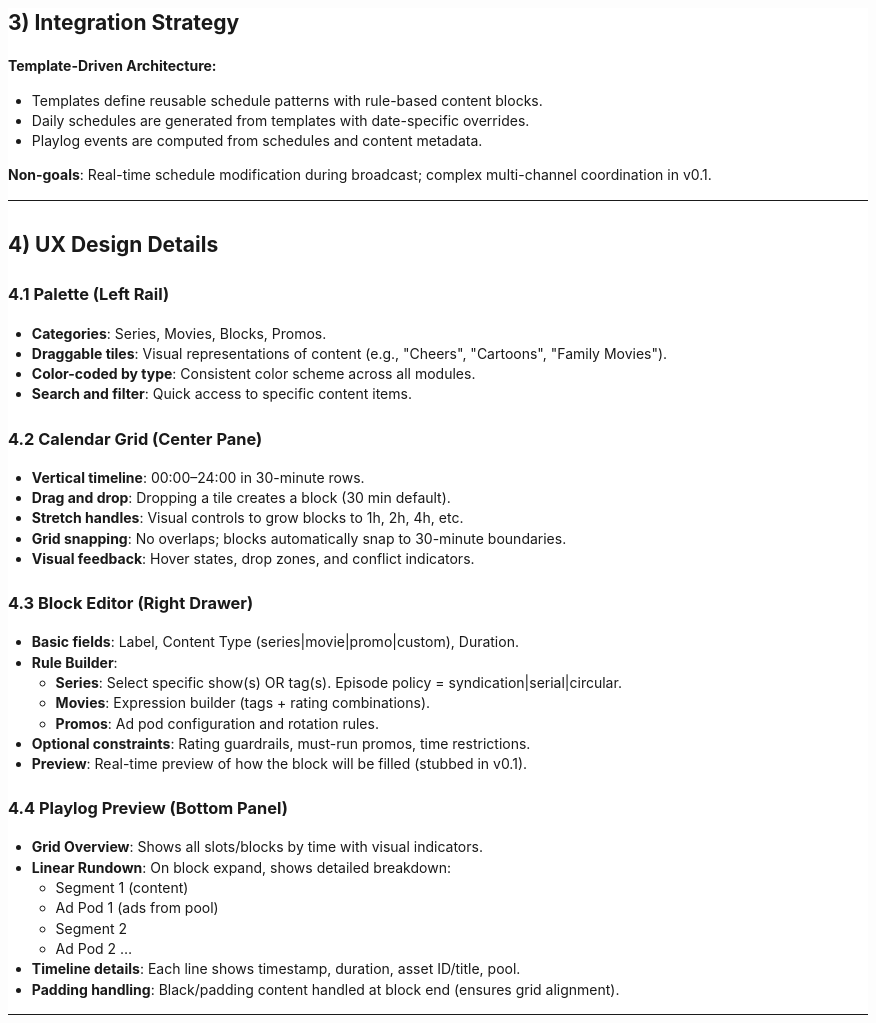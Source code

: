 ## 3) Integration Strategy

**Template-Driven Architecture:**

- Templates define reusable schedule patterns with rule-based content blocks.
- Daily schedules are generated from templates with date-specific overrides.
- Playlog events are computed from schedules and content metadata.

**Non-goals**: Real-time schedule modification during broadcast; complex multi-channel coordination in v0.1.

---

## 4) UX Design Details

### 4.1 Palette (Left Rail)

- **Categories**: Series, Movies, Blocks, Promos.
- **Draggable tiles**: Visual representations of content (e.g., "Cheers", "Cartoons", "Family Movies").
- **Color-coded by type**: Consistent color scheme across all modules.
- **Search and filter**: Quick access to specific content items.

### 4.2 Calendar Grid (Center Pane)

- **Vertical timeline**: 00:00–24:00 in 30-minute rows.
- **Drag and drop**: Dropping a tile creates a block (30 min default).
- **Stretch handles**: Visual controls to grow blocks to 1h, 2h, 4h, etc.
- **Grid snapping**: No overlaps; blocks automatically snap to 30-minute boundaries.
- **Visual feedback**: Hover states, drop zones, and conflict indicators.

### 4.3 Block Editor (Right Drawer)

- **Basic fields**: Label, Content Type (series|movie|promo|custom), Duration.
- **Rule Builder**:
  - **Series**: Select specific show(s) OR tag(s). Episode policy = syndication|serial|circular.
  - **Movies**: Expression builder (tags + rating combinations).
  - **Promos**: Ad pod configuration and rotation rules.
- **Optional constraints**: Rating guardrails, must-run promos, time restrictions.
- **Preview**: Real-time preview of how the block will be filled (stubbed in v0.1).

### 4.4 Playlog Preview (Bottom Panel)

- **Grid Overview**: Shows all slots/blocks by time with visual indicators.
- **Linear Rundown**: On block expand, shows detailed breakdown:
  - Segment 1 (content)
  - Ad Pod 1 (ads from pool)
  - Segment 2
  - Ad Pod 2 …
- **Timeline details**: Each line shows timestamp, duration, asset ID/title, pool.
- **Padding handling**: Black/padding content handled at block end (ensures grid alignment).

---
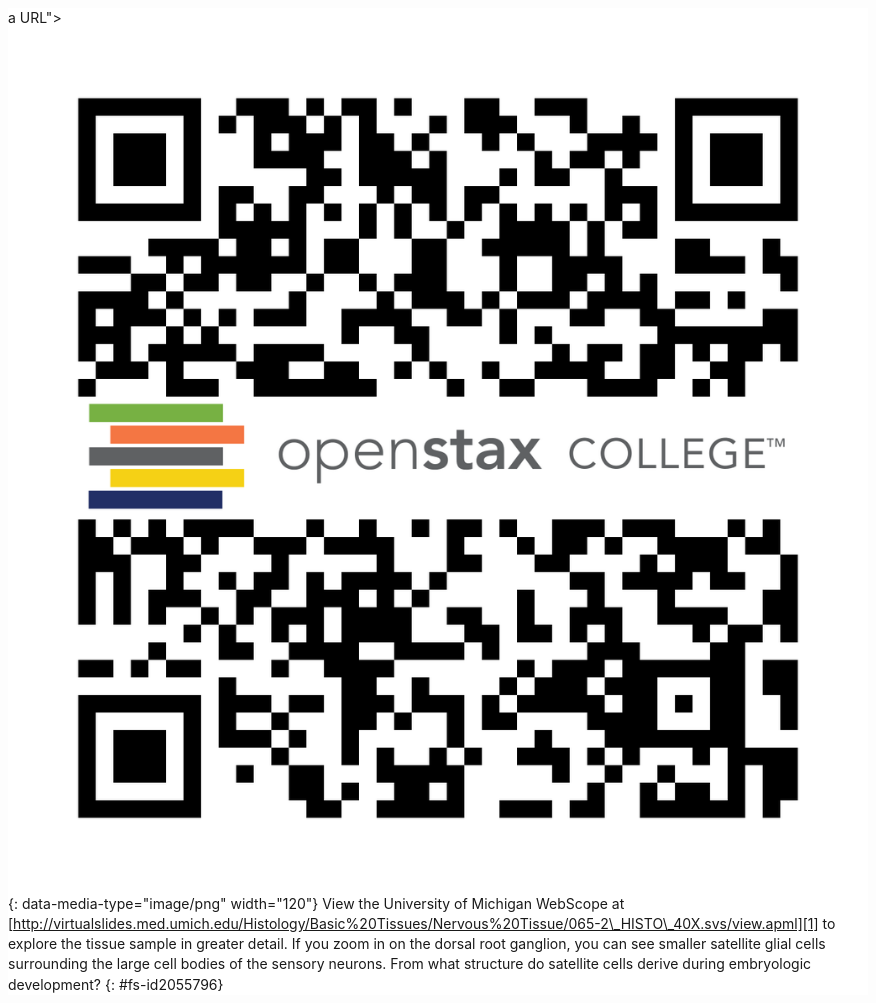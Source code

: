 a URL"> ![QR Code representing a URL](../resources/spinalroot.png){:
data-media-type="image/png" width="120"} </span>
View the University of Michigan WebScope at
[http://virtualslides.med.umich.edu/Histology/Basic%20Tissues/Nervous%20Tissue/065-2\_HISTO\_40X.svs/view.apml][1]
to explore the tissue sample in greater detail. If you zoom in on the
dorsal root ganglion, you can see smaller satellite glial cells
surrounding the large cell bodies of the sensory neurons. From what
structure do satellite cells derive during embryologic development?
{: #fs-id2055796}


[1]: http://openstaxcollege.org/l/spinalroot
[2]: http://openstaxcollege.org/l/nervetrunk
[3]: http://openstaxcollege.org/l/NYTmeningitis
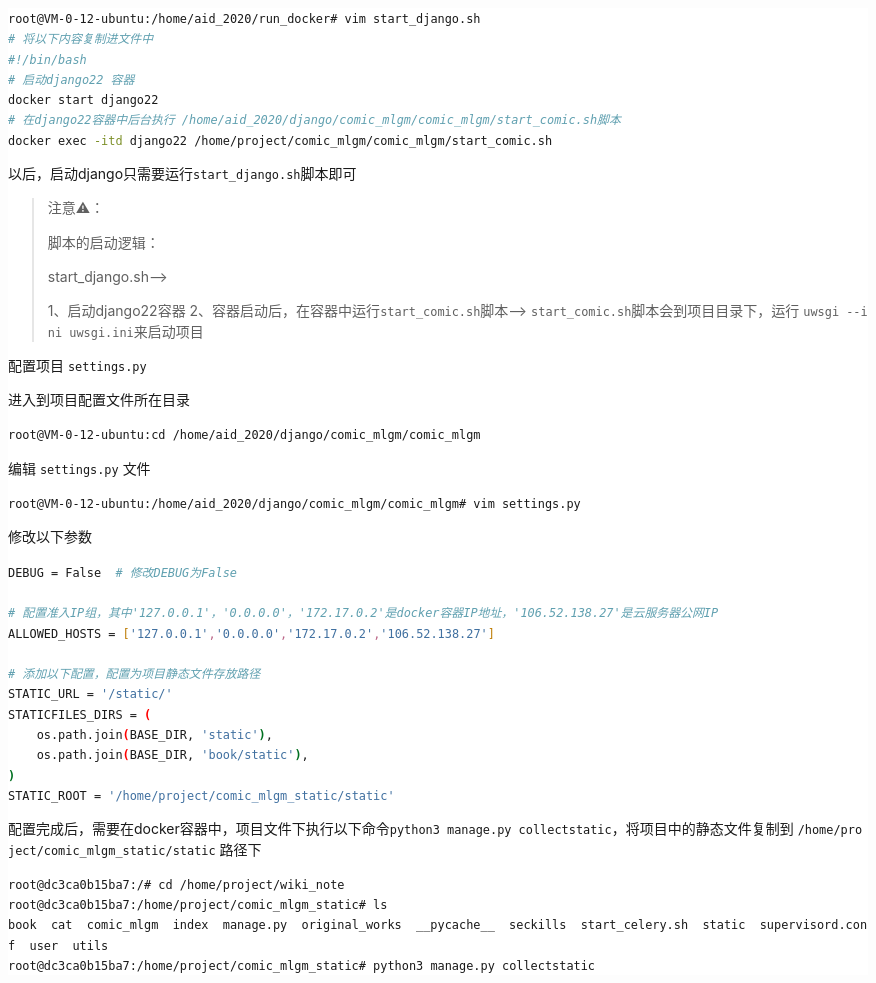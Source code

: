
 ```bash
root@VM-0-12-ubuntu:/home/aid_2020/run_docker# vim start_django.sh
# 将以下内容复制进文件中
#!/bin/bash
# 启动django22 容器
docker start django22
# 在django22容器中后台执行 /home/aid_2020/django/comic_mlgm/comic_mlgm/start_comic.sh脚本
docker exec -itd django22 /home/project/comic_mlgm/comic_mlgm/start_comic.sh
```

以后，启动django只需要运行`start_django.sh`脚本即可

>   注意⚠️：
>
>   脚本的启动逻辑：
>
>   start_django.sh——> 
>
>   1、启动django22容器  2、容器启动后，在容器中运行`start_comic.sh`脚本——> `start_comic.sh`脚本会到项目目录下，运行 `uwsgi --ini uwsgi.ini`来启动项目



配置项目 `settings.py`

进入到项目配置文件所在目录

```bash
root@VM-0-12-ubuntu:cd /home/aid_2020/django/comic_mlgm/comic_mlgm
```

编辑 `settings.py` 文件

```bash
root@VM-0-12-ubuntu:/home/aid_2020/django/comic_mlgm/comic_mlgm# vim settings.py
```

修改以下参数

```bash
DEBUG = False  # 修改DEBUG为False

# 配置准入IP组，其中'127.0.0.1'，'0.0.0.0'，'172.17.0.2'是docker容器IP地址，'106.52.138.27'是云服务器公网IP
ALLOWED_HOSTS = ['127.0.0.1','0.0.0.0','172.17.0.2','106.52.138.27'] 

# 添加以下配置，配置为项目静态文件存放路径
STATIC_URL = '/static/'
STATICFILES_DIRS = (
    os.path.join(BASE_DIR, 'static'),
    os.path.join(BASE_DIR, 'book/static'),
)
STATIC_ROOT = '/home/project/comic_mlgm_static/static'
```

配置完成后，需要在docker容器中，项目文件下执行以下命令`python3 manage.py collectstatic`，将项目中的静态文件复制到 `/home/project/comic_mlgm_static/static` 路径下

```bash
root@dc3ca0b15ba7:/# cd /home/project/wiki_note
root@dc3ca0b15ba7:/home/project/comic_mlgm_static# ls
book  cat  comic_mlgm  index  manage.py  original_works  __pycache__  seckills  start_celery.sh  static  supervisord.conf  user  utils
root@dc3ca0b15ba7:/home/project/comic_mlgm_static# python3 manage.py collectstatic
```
* * * * * * * * *
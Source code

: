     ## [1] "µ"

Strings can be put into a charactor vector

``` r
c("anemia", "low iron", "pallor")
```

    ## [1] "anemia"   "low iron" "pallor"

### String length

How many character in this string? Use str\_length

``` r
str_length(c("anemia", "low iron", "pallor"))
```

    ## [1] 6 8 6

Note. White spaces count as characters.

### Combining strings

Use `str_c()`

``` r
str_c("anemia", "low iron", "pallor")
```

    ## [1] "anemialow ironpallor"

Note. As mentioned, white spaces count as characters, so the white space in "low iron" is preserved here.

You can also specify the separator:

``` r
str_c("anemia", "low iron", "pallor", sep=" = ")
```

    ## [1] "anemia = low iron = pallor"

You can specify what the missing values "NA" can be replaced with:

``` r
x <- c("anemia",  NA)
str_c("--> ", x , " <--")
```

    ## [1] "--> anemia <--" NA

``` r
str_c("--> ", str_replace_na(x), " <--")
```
* * * * * * * * *
TASK DESCRIPTION: A clean copy is needed of the lines in the listing above from the one with "- **Padding handling**: Black/padding" through the one with "View the University of Michigan WebScope at", exact in every word and free of pictures.

RESPONSE TO THIS EXERCISE:
- **Padding handling**: Black/padding content handled at block end (ensures grid alignment).

---
Source code

: a URL"> ![QR Code representing a URL](../resources/spinalroot.png){:
data-media-type="image/png" width="120"} </span>
View the University of Michigan WebScope at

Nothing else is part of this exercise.